To test our designs, we employed human HEK293 cell that contains 2 ~ 3 GGGGCC repeats (Supplementary Fig. 1A) and ensured that our gRNA target sequences are present in the genomic DNA (Supplementary Fig. 1B). Besides HEK293 cell, the target sequences of gRNA1, 2, and b are present in the other 11 human cell lines we examined (Supplementary Fig. 1C). We noticed a SNP (single nucleotide polymorphism) in gRNA3 target sequences in 3 out of 12 human cell lines we examined (Supplementary Fig. 1C and 1D), suggesting a SNP hot spot in the target sequences, which may need additional design for future precise editing.

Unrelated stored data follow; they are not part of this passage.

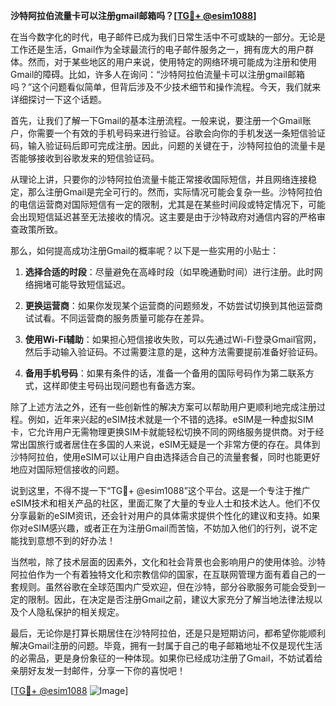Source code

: **沙特阿拉伯流量卡可以注册gmail邮箱吗？[[TG💪+ @esim1088](https://t.me/s/esim1088)]**

在当今数字化的时代，电子邮件已成为我们日常生活中不可或缺的一部分。无论是工作还是生活，Gmail作为全球最流行的电子邮件服务之一，拥有庞大的用户群体。然而，对于某些地区的用户来说，使用特定的网络环境可能成为注册和使用Gmail的障碍。比如，许多人在询问：“沙特阿拉伯流量卡可以注册gmail邮箱吗？”这个问题看似简单，但背后涉及不少技术细节和操作流程。今天，我们就来详细探讨一下这个话题。

首先，让我们了解一下Gmail的基本注册流程。一般来说，要注册一个Gmail账户，你需要一个有效的手机号码来进行验证。谷歌会向你的手机发送一条短信验证码，输入验证码后即可完成注册。因此，问题的关键在于，沙特阿拉伯的流量卡是否能够接收到谷歌发来的短信验证码。

从理论上讲，只要你的沙特阿拉伯流量卡能正常接收国际短信，并且网络连接稳定，那么注册Gmail是完全可行的。然而，实际情况可能会复杂一些。沙特阿拉伯的电信运营商对国际短信有一定的限制，尤其是在某些时间段或特定情况下，可能会出现短信延迟甚至无法接收的情况。这主要是由于沙特政府对通信内容的严格审查政策所致。

那么，如何提高成功注册Gmail的概率呢？以下是一些实用的小贴士：

1. **选择合适的时段**：尽量避免在高峰时段（如早晚通勤时间）进行注册。此时网络拥堵可能导致短信延迟。
   
2. **更换运营商**：如果你发现某个运营商的问题频发，不妨尝试切换到其他运营商试试看。不同运营商的服务质量可能存在差异。

3. **使用Wi-Fi辅助**：如果担心短信接收失败，可以先通过Wi-Fi登录Gmail官网，然后手动输入验证码。不过需要注意的是，这种方法需要提前准备好验证码。

4. **备用手机号码**：如果有条件的话，准备一个备用的国际号码作为第二联系方式，这样即使主号码出现问题也有备选方案。

除了上述方法之外，还有一些创新性的解决方案可以帮助用户更顺利地完成注册过程。例如，近年来兴起的eSIM技术就是一个不错的选择。eSIM是一种虚拟SIM卡，它允许用户无需物理更换SIM卡就能轻松切换不同的网络服务提供商。对于经常出国旅行或者居住在多国的人来说，eSIM无疑是一个非常方便的存在。具体到沙特阿拉伯，使用eSIM可以让用户自由选择适合自己的流量套餐，同时也能更好地应对国际短信接收的问题。

说到这里，不得不提一下“TG💪+ @esim1088”这个平台。这是一个专注于推广eSIM技术和相关产品的社区，里面汇聚了大量的专业人士和技术达人。他们不仅分享最新的eSIM资讯，还会针对用户的具体需求提供个性化的建议和支持。如果你对eSIM感兴趣，或者正在为注册Gmail而苦恼，不妨加入他们的行列，说不定能找到意想不到的好办法！

当然啦，除了技术层面的因素外，文化和社会背景也会影响用户的使用体验。沙特阿拉伯作为一个有着独特文化和宗教信仰的国家，在互联网管理方面有着自己的一套规则。虽然谷歌在全球范围内广受欢迎，但在沙特，部分谷歌服务可能会受到一定的限制。因此，在决定是否注册Gmail之前，建议大家充分了解当地法律法规以及个人隐私保护的相关规定。

最后，无论你是打算长期居住在沙特阿拉伯，还是只是短期访问，都希望你能顺利解决Gmail注册的问题。毕竟，拥有一封属于自己的电子邮箱地址不仅是现代生活的必需品，更是身份象征的一种体现。如果你已经成功注册了Gmail，不妨试着给亲朋好友发一封邮件，分享一下你的喜悦吧！

[[TG💪+ @esim1088](https://t.me/s/esim1088) ![Image](https://i.postimg.cc/4NQfJmqS/Snipaste-2025-05-13-00-14-12.png)]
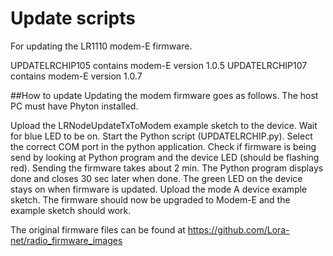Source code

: # Update scripts

For updating the LR1110 modem-E firmware.

UPDATELRCHIP105 contains modem-E version 1.0.5
UPDATELRCHIP107 contains modem-E version 1.0.7

##How to update
Updating the modem firmware goes as follows. The host PC must have Phyton installed.

Upload the LRNodeUpdateTxToModem example sketch to the device.
Wait for blue LED to be on.
Start the Python script (UPDATELRCHIP.py).
Select the correct COM port in the python application.
Check if firmware is being send by looking at Python program and the device LED (should be flashing red).
Sending the firmware takes about 2 min.
The Python program displays done and closes 30 sec later when done.
The green LED on the device stays on when firmware is updated.
Upload the mode A device example sketch.
The firmware should now be upgraded to Modem-E and the example sketch should work.


The original firmware files can be found at https://github.com/Lora-net/radio_firmware_images




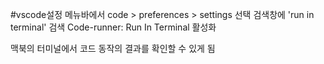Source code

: #vscode설정
메뉴바에서 code > preferences > settings 선택
검색창에 'run in terminal' 검색
Code-runner: Run In Terminal 활성화

맥북의 터미널에서 코드 동작의 결과를 확인할 수 있게 됨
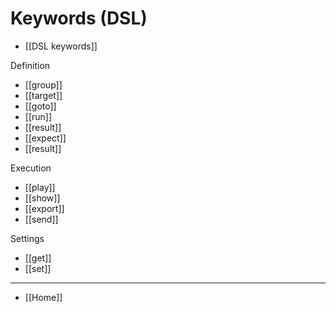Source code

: 
# Keywords (DSL)

- [[DSL keywords]]

Definition

- [[group]]
- [[target]]
- [[goto]]
- [[run]]
- [[result]]
- [[expect]]
- [[result]]

Execution

- [[play]]
- [[show]]
- [[export]]
- [[send]]

Settings

- [[get]]
- [[set]]

---

- [[Home]]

To express two gRNAs in the same cell with high efficiency, we employed previously reported dual-gRNA expression and lentiviral delivery systems45,46 (Supplementary Fig. 2). The HEK293 cells constitutively expressing Cas9 were infected with the lentiviral control, gRNA1-2, and gRNA3-b, respectively. To examine deletion of the repeat site, which and surrounding sequences of which are GC-rich, we used primers flanking the repeat site and performed genomic DNA PCR with high GC PCR buffer (Fig. 1A, D). With the buffer, we amplified the repeat site and its surrounding sequences in the HEK293 cells infected with the lentiviral control, gRNA1-2, and gRNA3-b. In addition, a deletion of repeat plus exon1b (E1b) (ΔRepeats + E1b) band appeared in HEK293 cells infected with gRNA1-2 with the similar PCR conditions. Due to a small deletion (ΔRepeats) by gRNA3-b, we were not able to distinguish ΔRepeats with the PCR amplicons with repeat site. However, when we lowered amount of high GC buffer in the PCR reactions, we were able to see the clear ΔRepeats or ΔRepeats + E1b bands in the HEK293 cells infected with gRNA1-2 or gRNA3-b but not in that of control virus, suggesting that a ‘cutting-deletion-fusion’ of repeat site takes place in the cells by gRNA1-2 and gRNA3-b. Indeed, the editing site fusions were evidenced at the Cas9 cutting sites by Sanger sequencing (Fig. 1E, F). Therefore, we conclude that our approach is able to remove C9ORF72 repeat site in human cell.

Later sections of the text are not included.